Exercise details
Use the entries below and reproduce exactly the lines from the one containing "SetMessage sets Message field to given value." down to the one containing "(o *AuthStatus) SetPrompts(v", both of them included.

*** Material for this task Section Begins ***

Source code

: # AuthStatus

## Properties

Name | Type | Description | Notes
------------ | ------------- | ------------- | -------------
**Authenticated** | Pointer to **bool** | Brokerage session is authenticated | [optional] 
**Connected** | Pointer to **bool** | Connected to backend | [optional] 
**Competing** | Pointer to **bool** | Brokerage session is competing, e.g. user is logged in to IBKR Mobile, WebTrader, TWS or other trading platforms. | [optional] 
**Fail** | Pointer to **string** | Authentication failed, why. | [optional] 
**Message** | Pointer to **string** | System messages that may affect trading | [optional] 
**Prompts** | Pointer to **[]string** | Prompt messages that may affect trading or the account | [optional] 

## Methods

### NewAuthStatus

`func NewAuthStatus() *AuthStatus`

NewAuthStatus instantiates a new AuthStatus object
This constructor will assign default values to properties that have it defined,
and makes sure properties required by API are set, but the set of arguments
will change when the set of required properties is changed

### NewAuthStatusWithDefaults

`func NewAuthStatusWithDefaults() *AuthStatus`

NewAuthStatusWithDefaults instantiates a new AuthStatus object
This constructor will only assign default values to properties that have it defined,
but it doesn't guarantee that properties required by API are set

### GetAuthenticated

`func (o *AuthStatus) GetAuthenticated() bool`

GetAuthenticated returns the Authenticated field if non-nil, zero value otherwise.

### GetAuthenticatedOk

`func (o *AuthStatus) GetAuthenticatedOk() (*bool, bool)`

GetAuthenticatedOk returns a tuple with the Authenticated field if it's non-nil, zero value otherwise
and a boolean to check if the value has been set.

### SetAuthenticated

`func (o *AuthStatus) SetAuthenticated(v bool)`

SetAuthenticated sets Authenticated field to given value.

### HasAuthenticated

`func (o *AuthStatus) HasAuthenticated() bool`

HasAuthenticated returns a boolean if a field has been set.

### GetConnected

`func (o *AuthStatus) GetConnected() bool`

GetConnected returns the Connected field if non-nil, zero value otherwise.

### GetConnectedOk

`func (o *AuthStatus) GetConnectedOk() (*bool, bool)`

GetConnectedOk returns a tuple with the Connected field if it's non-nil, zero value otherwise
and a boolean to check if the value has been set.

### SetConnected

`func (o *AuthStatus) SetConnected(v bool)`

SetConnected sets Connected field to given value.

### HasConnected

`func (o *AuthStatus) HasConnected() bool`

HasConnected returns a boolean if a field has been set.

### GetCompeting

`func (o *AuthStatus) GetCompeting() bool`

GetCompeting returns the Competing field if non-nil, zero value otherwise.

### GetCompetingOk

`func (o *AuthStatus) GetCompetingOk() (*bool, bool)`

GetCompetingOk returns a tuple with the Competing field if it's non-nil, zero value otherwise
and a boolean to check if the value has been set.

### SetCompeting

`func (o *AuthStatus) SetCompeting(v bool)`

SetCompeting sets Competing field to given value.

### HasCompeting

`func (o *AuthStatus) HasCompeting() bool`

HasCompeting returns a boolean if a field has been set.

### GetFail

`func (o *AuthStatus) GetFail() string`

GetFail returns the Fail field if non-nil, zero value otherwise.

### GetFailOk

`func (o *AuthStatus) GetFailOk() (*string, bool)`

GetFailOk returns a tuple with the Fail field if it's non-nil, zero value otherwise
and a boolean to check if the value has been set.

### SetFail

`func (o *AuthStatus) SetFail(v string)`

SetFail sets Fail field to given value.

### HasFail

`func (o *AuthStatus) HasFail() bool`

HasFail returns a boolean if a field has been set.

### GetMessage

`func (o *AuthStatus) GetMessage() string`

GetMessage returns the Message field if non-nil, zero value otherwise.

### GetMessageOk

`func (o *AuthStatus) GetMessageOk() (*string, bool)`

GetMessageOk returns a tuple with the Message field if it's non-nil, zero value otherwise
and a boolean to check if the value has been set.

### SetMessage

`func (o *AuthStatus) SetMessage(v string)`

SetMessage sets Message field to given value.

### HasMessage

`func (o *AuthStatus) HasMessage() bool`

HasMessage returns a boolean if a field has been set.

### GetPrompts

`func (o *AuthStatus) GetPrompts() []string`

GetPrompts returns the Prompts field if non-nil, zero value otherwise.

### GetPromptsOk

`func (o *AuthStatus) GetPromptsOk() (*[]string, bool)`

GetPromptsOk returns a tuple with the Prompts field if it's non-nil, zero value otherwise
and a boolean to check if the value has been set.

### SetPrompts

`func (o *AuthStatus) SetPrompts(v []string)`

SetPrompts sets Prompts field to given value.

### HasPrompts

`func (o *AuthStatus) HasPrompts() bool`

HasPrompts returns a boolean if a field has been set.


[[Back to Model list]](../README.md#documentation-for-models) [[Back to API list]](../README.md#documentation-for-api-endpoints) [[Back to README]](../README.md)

*** Material for this task Section Ends ***

Solution for this exercise
SetMessage sets Message field to given value.

### HasMessage

`func (o *AuthStatus) HasMessage() bool`

HasMessage returns a boolean if a field has been set.

### GetPrompts

`func (o *AuthStatus) GetPrompts() []string`

GetPrompts returns the Prompts field if non-nil, zero value otherwise.

### GetPromptsOk

`func (o *AuthStatus) GetPromptsOk() (*[]string, bool)`

GetPromptsOk returns a tuple with the Prompts field if it's non-nil, zero value otherwise
and a boolean to check if the value has been set.

### SetPrompts

`func (o *AuthStatus) SetPrompts(v []string)`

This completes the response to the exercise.